For the function to be tail recursive, we need the multiplication to be in the active flow. To do so, we compute \(n\) in the initial call to factorial() on \(n\), \(n * (n - 1)\) in the call on \(n - 1\), \(n * (n - 1) * (n - 2)\) in the call on \(n - 2\), and so on until we reach \(1\). At each step, we keep track of the product so far:

int factorial(int n, int resultSoFar) {
  if (n == 0 || n == 1) {
    return resultSoFar;
  } else {
    return factorial(n - 1, n * resultSoFar);
  }
}

To call this function, we need to seed resultSoFar with the multiplicative identity of 1:

cout << factorial(5, 1) << endl;

However, this is a different interface than our previous versions of factorial(). To retain the same interface, we move the actual computation to a helper function and abstract the call to it:

static int factorial_helper(int n, int resultSoFar) {
  if (n == 0 || n == 1) {
    return resultSoFar;
  } else {
    return factorial_helper(n - 1, n * resultSoFar);
  }
}

int factorial(int n) {
  return factorial_helper(n, 1);
}

Helper functions are a common pattern for tail-recursive computations that require a seed value. Not all tail-recursive algorithms require a helper function, however; the tail-recursive print_numbers() and reverse() functions above do not need a seed value, so they work without helper functions.

Kinds of Recursion

We have now seen several different kinds of recursion. A function is linear recursive if it is recursive, but each invocation of the function makes at most one recursive call. Such a function reduces each recursive case to a single subproblem. The various recursive factorial() and reverse() functions above are all linear recursive.

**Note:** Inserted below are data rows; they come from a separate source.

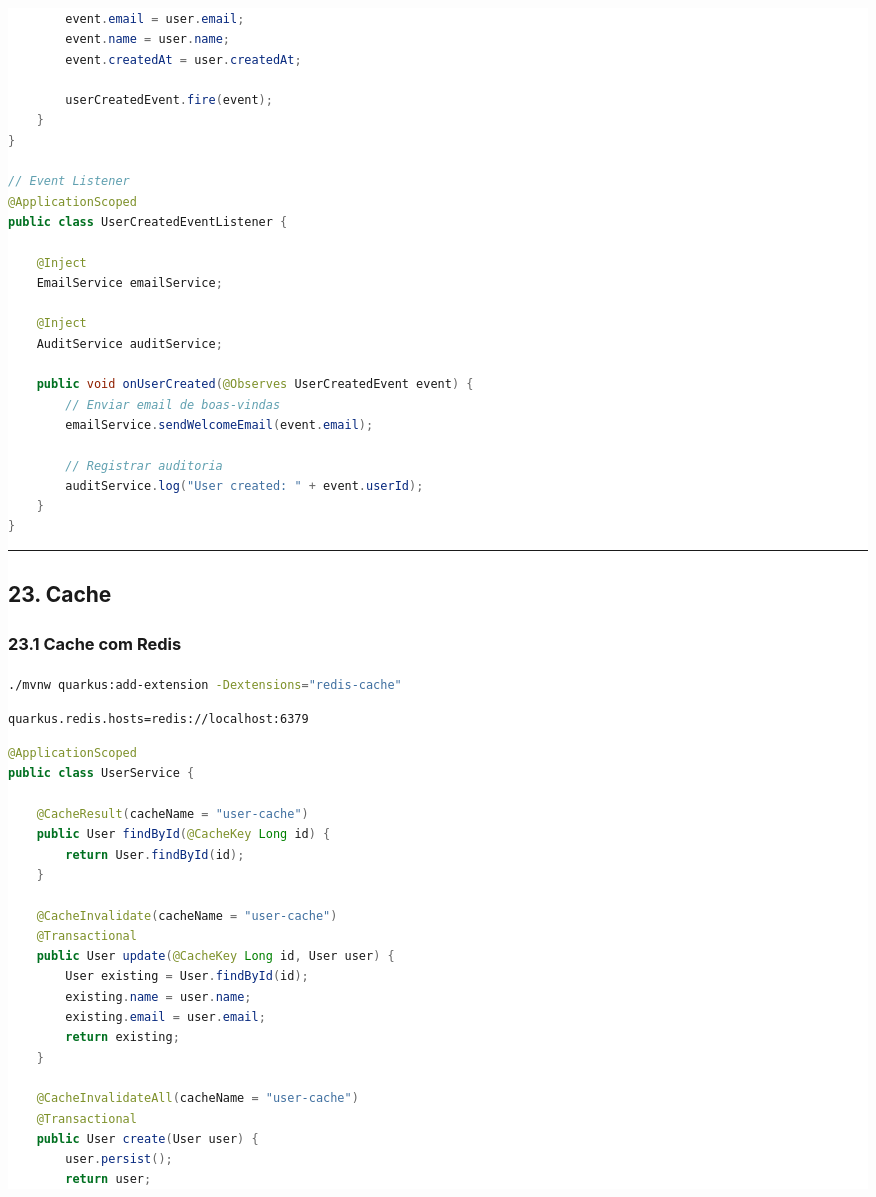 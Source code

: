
 ```java
        event.email = user.email;
        event.name = user.name;
        event.createdAt = user.createdAt;
        
        userCreatedEvent.fire(event);
    }
}

// Event Listener
@ApplicationScoped
public class UserCreatedEventListener {
    
    @Inject
    EmailService emailService;
    
    @Inject
    AuditService auditService;
    
    public void onUserCreated(@Observes UserCreatedEvent event) {
        // Enviar email de boas-vindas
        emailService.sendWelcomeEmail(event.email);
        
        // Registrar auditoria
        auditService.log("User created: " + event.userId);
    }
}
```

---

## 23. Cache

### 23.1 Cache com Redis
```bash
./mvnw quarkus:add-extension -Dextensions="redis-cache"
```

```properties
quarkus.redis.hosts=redis://localhost:6379
```

```java
@ApplicationScoped
public class UserService {
    
    @CacheResult(cacheName = "user-cache")
    public User findById(@CacheKey Long id) {
        return User.findById(id);
    }
    
    @CacheInvalidate(cacheName = "user-cache")
    @Transactional
    public User update(@CacheKey Long id, User user) {
        User existing = User.findById(id);
        existing.name = user.name;
        existing.email = user.email;
        return existing;
    }
    
    @CacheInvalidateAll(cacheName = "user-cache")
    @Transactional
    public User create(User user) {
        user.persist();
        return user;
```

A function is tail recursive if it is linear recursive, and every recursive call is the last thing that happens in the invocation that makes the recursive call. We have seen both tail-recursive and non-tail-recursive variants of reverse() and factorial().

A function is tree recursive if a single invocation of the function can make more than one recursive call. Such a function subdivides a recursive case into multiple subproblems. The num_ducks() function above is tree recursive. Drawing out the recursive call graph for a tree-recursive function, we end up with a branching structure that resembles a tree, explaining the nomenclature.

_images/20_tree_recursion.svg

Figure 80 Call structure of a tree-recursive function.

Iteration vs. Recursion

Iteration and recursion are two approaches to solving complex problems. Conceptually, an iterative algorithm often divides a computation into individual discrete steps, the combination of which forms a solution to the whole problem. In contrast, recursive algorithms generally express a computation in terms of smaller versions of the same problem.

Both iteration and recursion have the same computational power; an iterative algorithm can be converted to a tail-recursive implementation and vice versa. A non-tail-recursive computation can also be rewritten iteratively; however, the iterative version may require explicit storage. The non-tail-recursive algorithm can store data in multiple activation records, while the iterative one only has a single activation record to work with, so it may need an explicit data structure such as a vector to store its data. Techniques such as dynamic programming can be used in general to convert a recursive algorithm to an iterative one, but they are beyond the scope of this course.